Future of Conference Posters?

Last month I entered a poster into the UCL Graduate School Poster Competition and was lucky enough to win first prize. I find conference posters a bit of a strange animal. The poster session always seems to take place over lunchtime or the coffee break and more often than not the person who made the poster isn’t around to talk you through it. You are then usually left with a poster that has masses of text, that either has too much detail or not enough, and the whole thing can get quickly boring.

I wanted to challenge this a little bit, and as my poster subject was my work with AR, I was provided with the perfect opportunity. The poster was a pretty simple (but hopefully striking) design, a pair of old school binoculars looking at some rocks on Leskernick Hill, Bodmin Moor. The area within the binoculars shows some roundhouses  – giving the impression that looking through the bins reveals the ancient landscape.

My winning poster

I tried to keep the text to a bare minimum so that the poster was dominated by the binoculars. However, this being an AR project, there was a bit of a twist. Using the Junaio API I augmented the poster with a video that overlaid the whole thing when viewed through a smartphone or tablet. The video showed the binoculars moving around the poster, revealing more of the roundhouses.

I am increasingly finding that the best way to explain AR is to give someone an example of it. It was a bit of a gamble, as in order to see the AR content the viewer needed to have a smartphone, have an app to scan the QR code on the poster and have good enough internet access to install and run the Junaio app. The main judge of the competition wasn’t at the prize-giving, so I didn’t get any feedback or a chance to ask if they had seen the AR content, but they awarded it first prize so I hope they did!

I am of course not the first person to use AR in a poster, but I am sure that it will become a lot more popular as it really is an excellent way of adding content to a poster, without being too intrusive. I guess at the moment it could be seen as being a little gimmicky, however this isn’t all that bad when trying to attract people to your poster and your research. One of the important things to remember though is that the poster needs to be able to stand on it’s own without the AR content, as it is quite an ask at the moment to get people to download an app on their phone just to learn more about your research.

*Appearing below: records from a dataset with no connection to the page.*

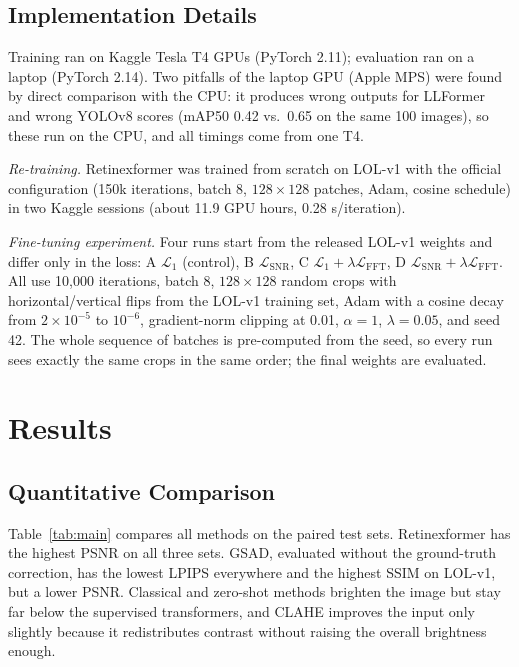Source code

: \documentclass[journal]{IEEEtran}
\begin{document}
\subsection{Implementation Details}
Training ran on Kaggle Tesla T4 GPUs (PyTorch 2.11); evaluation ran on a laptop (PyTorch 2.14). Two pitfalls of the
laptop GPU (Apple MPS) were found by direct comparison with the CPU: it produces wrong outputs for LLFormer and
wrong YOLOv8 scores (mAP50 0.42 vs.\ 0.65 on the same 100 images), so these run on the CPU, and all timings come from
one T4.

\emph{Re-training.} Retinexformer was trained from scratch on LOL-v1 with the official configuration (150k iterations,
batch 8, $128\times128$ patches, Adam, cosine schedule) in two Kaggle sessions (about 11.9 GPU hours, 0.28 s/iteration).

\emph{Fine-tuning experiment.} Four runs start from the released LOL-v1 weights and differ only in the loss:
A $\mathcal{L}_1$ (control), B $\mathcal{L}_{\mathrm{SNR}}$, C $\mathcal{L}_1+\lambda\mathcal{L}_{\mathrm{FFT}}$,
D $\mathcal{L}_{\mathrm{SNR}}+\lambda\mathcal{L}_{\mathrm{FFT}}$. All use 10,000 iterations, batch 8, $128\times128$
random crops with horizontal/vertical flips from the LOL-v1 training set, Adam with a cosine decay from
$2\times10^{-5}$ to $10^{-6}$, gradient-norm clipping at 0.01, $\alpha=1$, $\lambda=0.05$, and seed 42. The whole
sequence of batches is pre-computed from the seed, so every run sees exactly the same crops in the same order; the
final weights are evaluated.

\section{Results}\label{sec:results}
\subsection{Quantitative Comparison}
Table~\ref{tab:main} compares all methods on the paired test sets. Retinexformer has the highest PSNR on all three
sets. GSAD, evaluated without the ground-truth correction, has the lowest LPIPS everywhere and the highest SSIM on
LOL-v1, but a lower PSNR. Classical and zero-shot methods brighten the image but stay far below the supervised
transformers, and CLAHE improves the input only slightly because it redistributes contrast without raising the
overall brightness enough.
\end{document}
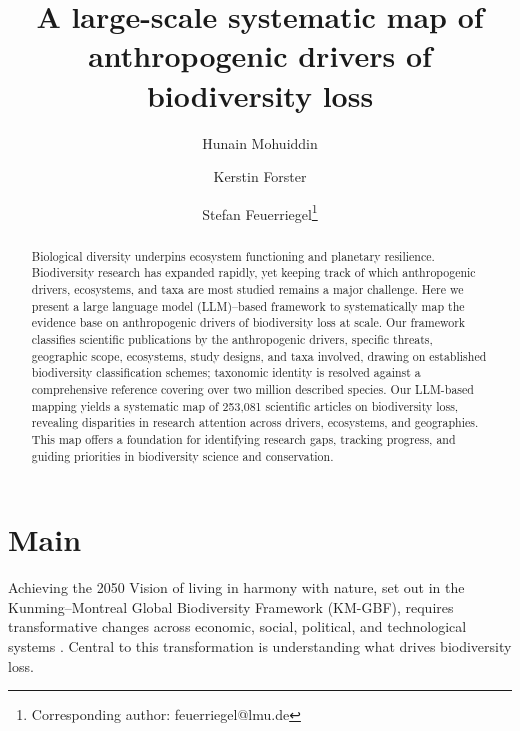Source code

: \documentclass[12pt]{article}
\begin{document}

\title{\centering\LARGE\singlespacing A large-scale systematic map of anthropogenic drivers of biodiversity loss}

\renewcommand\Affilfont{\fontsize{9}{10.8}\selectfont}

\author[1]{Hunain Mohuiddin}
\author[1,2]{Kerstin Forster}
\author[,1,2]{Stefan Feuerriegel\thanks{Corresponding author: feuerriegel@lmu.de}}


\date{}
\maketitle
\newpage
\linenumbers

\begin{abstract}\normalfont
\noindent
Biological diversity underpins ecosystem functioning and planetary resilience. Biodiversity research has expanded rapidly, yet keeping track of which anthropogenic drivers, ecosystems, and taxa are most studied remains a major challenge. Here we present a large language model (LLM)--based framework to systematically map the evidence base on anthropogenic drivers of biodiversity loss at scale. Our framework classifies scientific publications by the anthropogenic drivers, specific threats, geographic scope, ecosystems, study designs, and taxa involved, drawing on established biodiversity classification schemes; taxonomic identity is resolved against a comprehensive reference covering over two million described species. Our LLM-based mapping yields a systematic map of 253{,}081 scientific articles on biodiversity loss, revealing disparities in research attention across drivers, ecosystems, and geographies. This map offers a foundation for identifying research gaps, tracking progress, and guiding priorities in biodiversity science and conservation.

\end{abstract}
\flushbottom
\maketitle
\thispagestyle{empty}
\sloppy
\raggedbottom
\newpage

\section*{Main}
\label{sec:main}
Achieving the 2050 Vision of living in harmony with nature, set out in the Kunming--Montreal Global Biodiversity Framework (KM-GBF), requires 
transformative changes across economic, social, political, and technological systems \cite{spm_ga_ipbes_2019}. Central to this transformation is understanding what drives biodiversity loss.
\end{document}
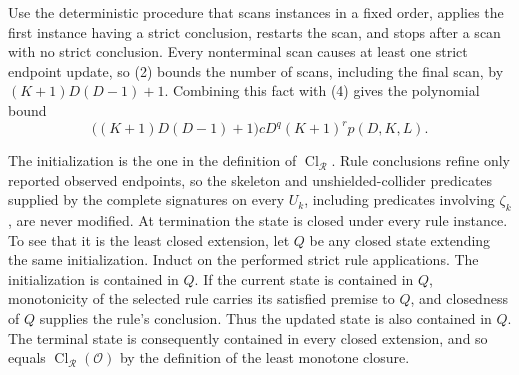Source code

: Use the deterministic procedure that scans instances in a fixed order, applies the first instance having a strict conclusion, restarts the scan, and stops after a scan with no strict conclusion. Every nonterminal scan causes at least one strict endpoint update, so (2) bounds the number of scans, including the final scan, by \((K+1)D(D-1)+1\). Combining this fact with (4) gives the polynomial bound
\[
 \bigl((K+1)D(D-1)+1\bigr)cD^q(K+1)^r p(D,K,L).
\tag{5}
\]

The initialization is the one in the definition of \(\operatorname{Cl}_{\mathcal R}\). Rule conclusions refine only reported observed endpoints, so the skeleton and unshielded-collider predicates supplied by the complete signatures on every \(U_k\), including predicates involving \(\zeta_k\), are never modified. At termination the state is closed under every rule instance. To see that it is the least closed extension, let \(Q\) be any closed state extending the same initialization. Induct on the performed strict rule applications. The initialization is contained in \(Q\). If the current state is contained in \(Q\), monotonicity of the selected rule carries its satisfied premise to \(Q\), and closedness of \(Q\) supplies the rule's conclusion. Thus the updated state is also contained in \(Q\). The terminal state is consequently contained in every closed extension, and so equals \(\operatorname{Cl}_{\mathcal R}(\mathcal O)\) by the definition of the least monotone closure.

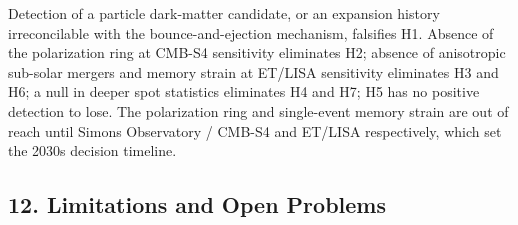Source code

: \documentclass[
]{article}
\begin{document}
Detection of a particle dark-matter candidate, or an expansion history
irreconcilable with the bounce-and-ejection mechanism, falsifies H1.
Absence of the polarization ring at CMB-S4 sensitivity eliminates H2;
absence of anisotropic sub-solar mergers and memory strain at ET/LISA
sensitivity eliminates H3 and H6; a null in deeper spot statistics
eliminates H4 and H7; H5 has no positive detection to lose. The
polarization ring and single-event memory strain are out of reach until
Simons Observatory / CMB-S4 and ET/LISA respectively, which set the
2030s decision timeline.

\hypertarget{limitations-and-open-problems}{%
\subsection{\texorpdfstring{\textbf{12. Limitations and Open
Problems}}{12. Limitations and Open Problems}}\label{limitations-and-open-problems}}
\end{document}

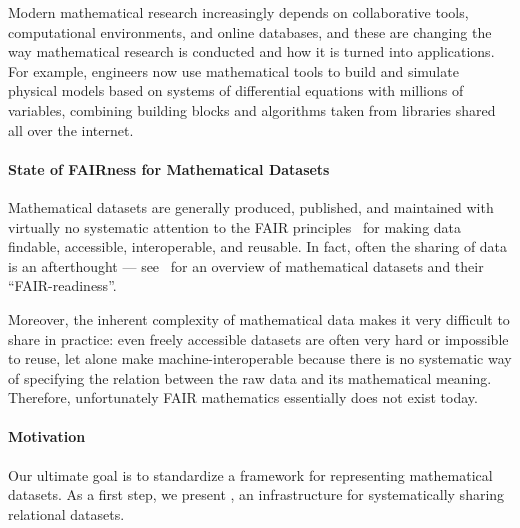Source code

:
Modern mathematical research increasingly depends on collaborative tools, computational environments, and online databases, and these are changing the way mathematical research is conducted and how it is turned into applications.
For example, engineers now use mathematical tools to build and simulate physical models based on systems of differential equations with millions of variables, combining building blocks and algorithms taken from libraries shared all over the internet.

\paragraph{State of FAIRness for Mathematical Datasets}
Mathematical datasets are generally produced, published, and maintained with virtually no systematic attention to the FAIR principles~\cite{FAIR,WilDumAal:FAIR16} for making data findable, accessible, interoperable, and reusable.
In fact, often the sharing of data is an afterthought --- see~\cite{Bercic:cmo:wiki} for an overview of mathematical datasets and their ``FAIR-readiness''.

Moreover, the inherent complexity of mathematical data makes it very difficult to share in practice: even freely accessible datasets are often very hard or impossible to reuse, let alone make machine-interoperable because there is no systematic way of specifying the relation between the raw data and its mathematical meaning.  Therefore, unfortunately FAIR mathematics essentially does not exist today.

\paragraph{Motivation}
Our ultimate goal is to standardize a framework for representing mathematical datasets.
As a first step, we present \dmh, an infrastructure for systematically sharing relational datasets.

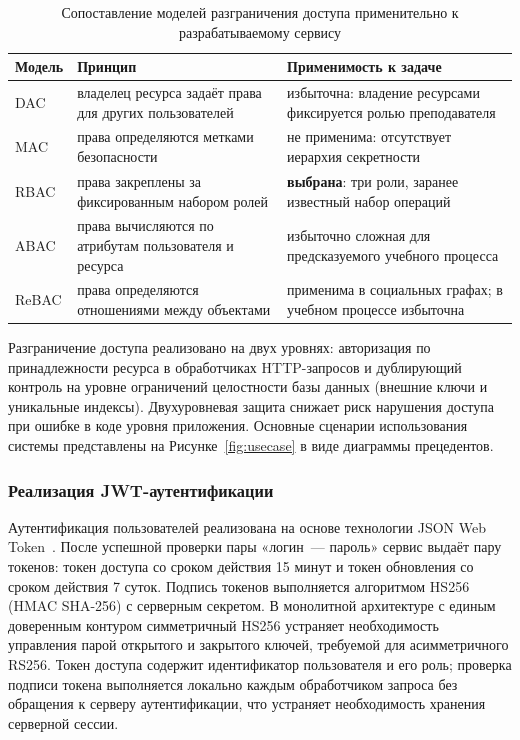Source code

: \begin{table}[!htb]
\fontsize{11pt}{13pt}\selectfont
\centering
\caption{Сопоставление моделей разграничения доступа применительно к разрабатываемому сервису}
\label{tab:access-models}
\smallskip
\begin{tabular}{|l|p{5.5cm}|p{4.8cm}|}
    \hline
    \textbf{Модель} & \textbf{Принцип} & \textbf{Применимость к задаче} \\
    \hline
        DAC  & владелец ресурса задаёт права для других пользователей & избыточна: владение ресурсами фиксируется ролью преподавателя \\
    \hline
        MAC  & права определяются метками безопасности & не применима: отсутствует иерархия секретности \\
    \hline
        RBAC & права закреплены за фиксированным набором ролей & \textbf{выбрана}: три роли, заранее известный набор операций \\
    \hline
        ABAC & права вычисляются по атрибутам пользователя и ресурса & избыточно сложная для предсказуемого учебного процесса \\
    \hline
        ReBAC & права определяются отношениями между объектами & применима в социальных графах; в учебном процессе избыточна \\
    \hline
\end{tabular}
\end{table}
\FloatBarrier

Разграничение доступа реализовано на двух уровнях: авторизация
по принадлежности ресурса в обработчиках HTTP-запросов
и дублирующий контроль на уровне ограничений целостности базы
данных (внешние ключи и уникальные индексы). Двухуровневая защита
снижает риск нарушения доступа при ошибке в коде уровня приложения.
Основные сценарии использования системы представлены
на Рисунке~\ref{fig:usecase} в виде диаграммы прецедентов.


\subsubsection{Реализация JWT-аутентификации}

Аутентификация пользователей реализована на основе технологии
JSON Web Token~\cite{rfc7519}. После успешной проверки пары
«логин~--- пароль» сервис выдаёт пару токенов: токен доступа
со сроком действия 15 минут и токен обновления со сроком действия
7 суток. Подпись токенов выполняется алгоритмом HS256 (HMAC SHA-256)
с серверным секретом. В монолитной архитектуре с единым доверенным
контуром симметричный HS256 устраняет необходимость управления
парой открытого и закрытого ключей, требуемой для асимметричного
RS256. Токен
доступа содержит идентификатор пользователя и его роль; проверка
подписи токена выполняется локально каждым обработчиком запроса
без обращения к серверу аутентификации, что устраняет необходимость
хранения серверной сессии.

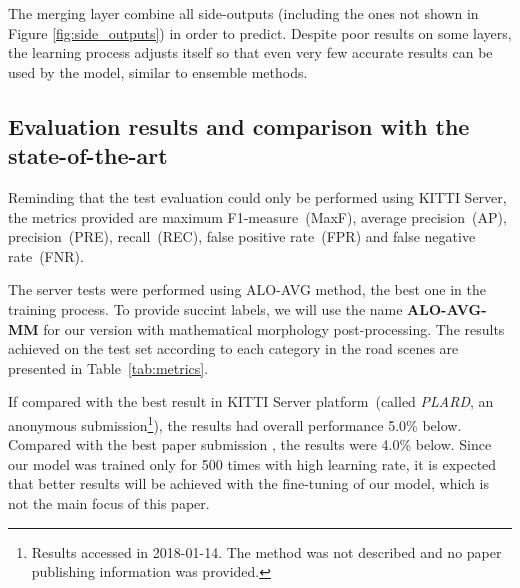 The merging layer combine all side-outputs (including the ones not shown in Figure \ref{fig:side_outputs}) in order to predict. Despite poor results on some layers, the learning process adjusts itself so that even very few accurate results can be used by the model, similar to ensemble methods.


\subsection{Evaluation results and comparison with the state-of-the-art}

Reminding that the test evaluation could only be performed using KITTI Server, the metrics provided are maximum F1-measure~(MaxF), average precision~(AP), precision~(PRE), recall~(REC), false positive rate~(FPR) and false negative rate~(FNR). 

The server tests were performed using ALO-AVG method, the best one in the training process. To provide succint labels, we will use the name \textbf{ALO-AVG-MM} for our version with mathematical morphology post-processing. The results achieved  on the test set according to each category in the road scenes are presented in Table~\ref{tab:metrics}. 

If compared with the best result in KITTI Server platform~(called \textit{PLARD}, an anonymous submission\footnote{Results accessed in 2018-01-14. The method was not described and no paper publishing information was provided.}), the results had overall performance 5.0\% below. Compared with the best paper submission \cite{Caltagirone2018}, the results were 4.0\% below. Since our model was trained only for 500 times with high learning rate, it is expected that better results will be achieved with the fine-tuning of our model, which is not the main focus of this paper. %


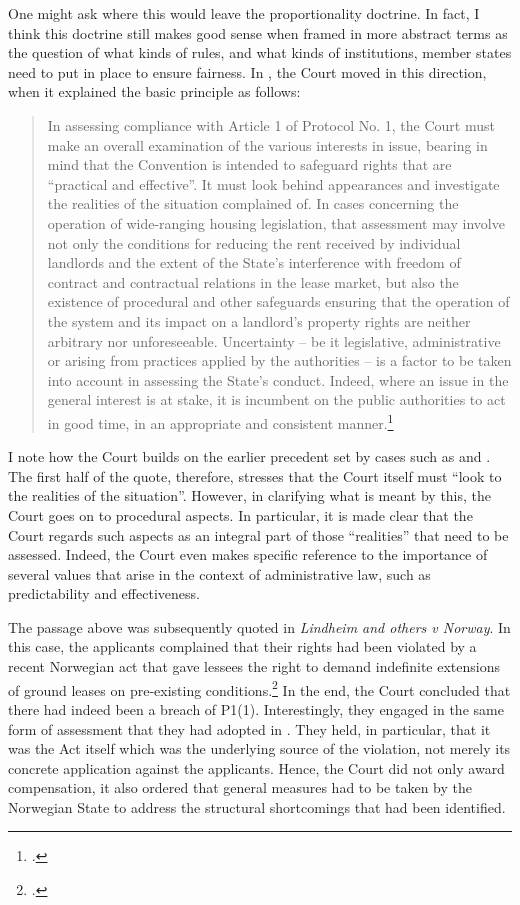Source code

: One might ask where this would leave the proportionality doctrine. In fact, I think this doctrine still makes good sense when framed in more abstract terms as the question of what kinds of rules, and what kinds of institutions, member states need to put in place to ensure fairness. In \textcite{hutten06}, the Court moved in this direction, when it explained the basic principle as follows:

\begin{quote}
In assessing compliance with Article 1 of Protocol No. 1, the Court must make an overall examination of the various interests in issue, bearing in mind that the Convention is intended to safeguard rights that are “practical and effective”. It must look behind appearances and investigate the realities of the situation complained of. In cases concerning the operation of wide-ranging housing legislation, that assessment may involve not only the conditions for reducing the rent received by individual landlords and the extent of the State’s interference with freedom of contract and contractual relations in the lease market, but also the existence of procedural and other safeguards ensuring that the operation of the system and its impact on a landlord’s property rights are neither arbitrary nor unforeseeable. Uncertainty – be it legislative, administrative or arising from practices applied by the authorities – is a factor to be taken into account in assessing the State’s conduct. Indeed, where an issue in the general interest is at stake, it is incumbent on the public authorities to act in good time, in an appropriate and consistent manner.\footcite[151]{hutten06} 
\end{quote}

I note how the Court builds on the earlier precedent set by cases such as \textcite{sporrong82} and \textcite{james86}. The first half of the quote, therefore, stresses that the Court itself must ``look to the realities of the situation''. However, in clarifying what is meant by this, the Court goes on to  procedural aspects. In particular, it is made clear that the Court regards such aspects as an integral part of those ``realities'' that need to be assessed. Indeed, the Court even makes specific reference to the importance of several values that arise in the context of administrative law, such as predictability and effectiveness.

The passage above was subsequently quoted in {\it Lindheim and others v Norway}. In this case, the applicants complained that their rights had been violated by a recent Norwegian act that gave lessees the right to demand indefinite extensions of ground leases on pre-existing conditions.\footcite[119]{lindheim12}  In the end, the Court concluded that there had indeed been a breach of P1(1). Interestingly, they engaged in the same form of assessment that they had adopted in \textcite{hutten06}. They held, in particular, that it was the Act itself which was the underlying source of the violation, not merely its concrete application against the applicants. Hence, the Court did not only award compensation, it also ordered that general measures had to be taken by the Norwegian State to address the structural shortcomings that had been identified.

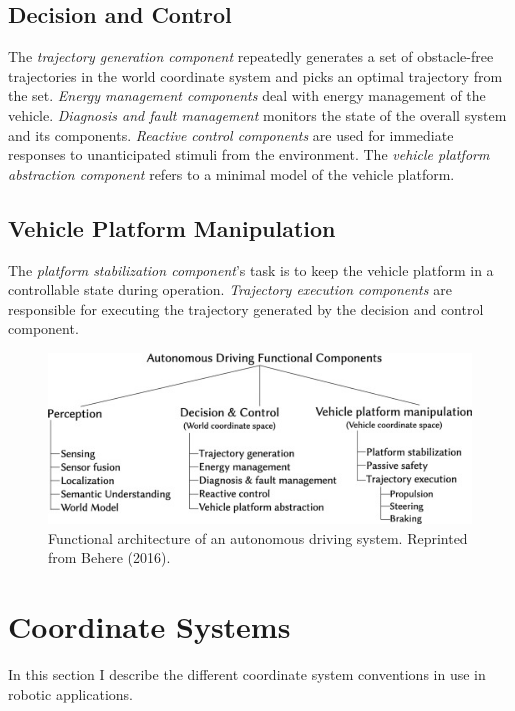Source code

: \subsection{Decision and Control}
The \textit{trajectory generation component} repeatedly generates a set of obstacle-free trajectories in the world coordinate system and picks an optimal trajectory from the set.  \textit{Energy management components} deal with energy management of the vehicle. \textit{Diagnosis and fault management} monitors the state of the overall system and its components. \textit{Reactive control components} are used for immediate responses to unanticipated stimuli from the environment. The \textit{vehicle platform abstraction component} refers to a minimal model of the vehicle platform. 

\subsection{Vehicle Platform Manipulation}

The \textit{platform stabilization component}'s task is to keep the vehicle platform in a controllable state during operation. \textit{Trajectory execution components} are responsible for executing the trajectory generated by the decision and control component. 

\begin{figure}
	\centering
	\includegraphics[width=5in]{figures/fav_autonomous_driving}
	\caption[FAV of Antonomous Driving System.]{\small 
		Functional architecture of an autonomous driving system. Reprinted from Behere (2016). }
	\label{fig:fav_automonous}
\end{figure}

\section{Coordinate Systems}

In this section I describe the different coordinate system conventions in use in robotic applications. 
	
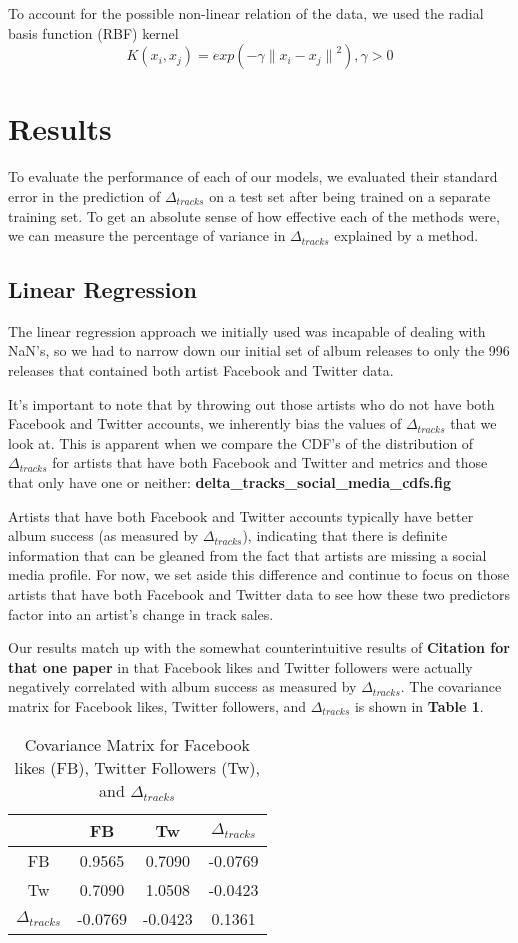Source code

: \documentclass[conference]{IEEEtran}
\begin{document}
To account for the possible non-linear relation of the data, we used the radial basis function (RBF) kernel
$$K(x_i,x_j) = exp(-\gamma{\|x_i - x_j\|}^2), \gamma > 0$$

\section{Results}
To evaluate the performance of each of our models, we evaluated their standard error in the prediction of $\Delta_{tracks}$ on a test set after being trained on a separate training set. To get an absolute sense of how effective each of the methods were, we can measure the percentage of variance in $\Delta_{tracks}$ explained by a method.
\subsection{Linear Regression}
The linear regression approach we initially used was incapable of dealing with NaN's, so we had to narrow down our initial set of album releases to only the 996 releases that contained both artist Facebook and Twitter data.

It's important to note that by throwing out those artists who do not have both Facebook and Twitter accounts, we inherently bias the values of $\Delta_{tracks}$ that we look at. This is apparent when we compare the CDF's of the distribution of $\Delta_{tracks}$ for artists that have both Facebook and Twitter and metrics and those that only have one or neither: \textbf{delta\_tracks\_social\_media\_cdfs.fig}

Artists that have both Facebook and Twitter accounts typically have better album success (as measured by $\Delta_{tracks}$), indicating that there is definite information that can be gleaned from the fact that artists are missing a social media profile. For now, we set aside this difference and continue to focus on those artists that have both Facebook and Twitter data to see how these two predictors factor into an artist's change in track sales.

Our results match up with the somewhat counterintuitive results of \textbf{Citation for that one paper} in that Facebook likes and Twitter followers were actually negatively correlated with album success as measured by $\Delta_{tracks}$. The covariance matrix for Facebook likes, Twitter followers, and $\Delta_{tracks}$ is shown in \textbf{Table 1}.

\begin{table}[!t]
\renewcommand{\arraystretch}{1.3}
\caption{Covariance Matrix for Facebook likes (FB), Twitter Followers (Tw), and $\Delta_{tracks}$}
\label{covariance_1}
\centering
\begin{tabular}{c|ccc}
 & FB & Tw & $\Delta_{tracks}$\\
\hline
FB & 0.9565 & 0.7090 & -0.0769\\
Tw & 0.7090 & 1.0508 & -0.0423\\
$\Delta_{tracks}$ & -0.0769 & -0.0423 & 0.1361
\end{tabular}
\end{table}
\end{document}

The process of adding the content via the Junaio app also wasn’t quite as easy as I had hoped, mainly because the video itself had to be made into a 3D object and be of a very low quality and in a special .3g2 format to enable it to be delivered fast to a mobile device. You immediately lose your audience if they have to wait 2 minutes for your content to download and the .3g2 format was specifically designed to look ok on a smartphone screen and be small enough to download quickly. However, as you can see from the video above, the quality is pretty poor. I created the animation using 3D Studio Max, and then rendered it out to a number of tiffs. I then used ffmpeg to render the tiffs to a video and encoded it into the .3g2 format. The Junaio developer website has instructions for how to do all of this, but it is not really for the faint of heart.  Junaio provides a number of sample PHP scripts that can be run on your own server to deliver the content, and their trouble-shooting process is really excellent. So if you have your own webserver and are happy with tweaking some scripts then you can do some really quite nice stuff. I should note that they also have a simple upload interface for creating simple AR ‘channels’ which is a great way of quickly getting things up there – but doesn’t allow you to have total control or upload videos. But, if you want to pop a simple 3D model on your conference poster, then the Junaio Channel Creator is the app for you! The other thing to remember if you want to augment your own conference poster, is that the channels can take up to a week to be approved by Junaio, so you can’t leave it all to the last minute!

I suspect we will be seeing many more AR-enabled conference posters, particularly as AR booklets, magazines and museum guides are becoming more popular. One can envisage holographic type projections of people standing beside their posters talking the viewers through it, or interactive posters where the content changes depending on what and where you touch it. As I keep coming back to on this blog, it is the melding of the paper with the digital that I find so fascinating about AR, the ability to re-purpose old ideas (such as the conference poster) and breathe new life into the concept – but without losing the original purpose and feel of the thing itself. The design of the paper poster stands on its own (for better or worse!) and the AR content just gives the creator the chance to provide further information and give the viewer that extra dimension into their research.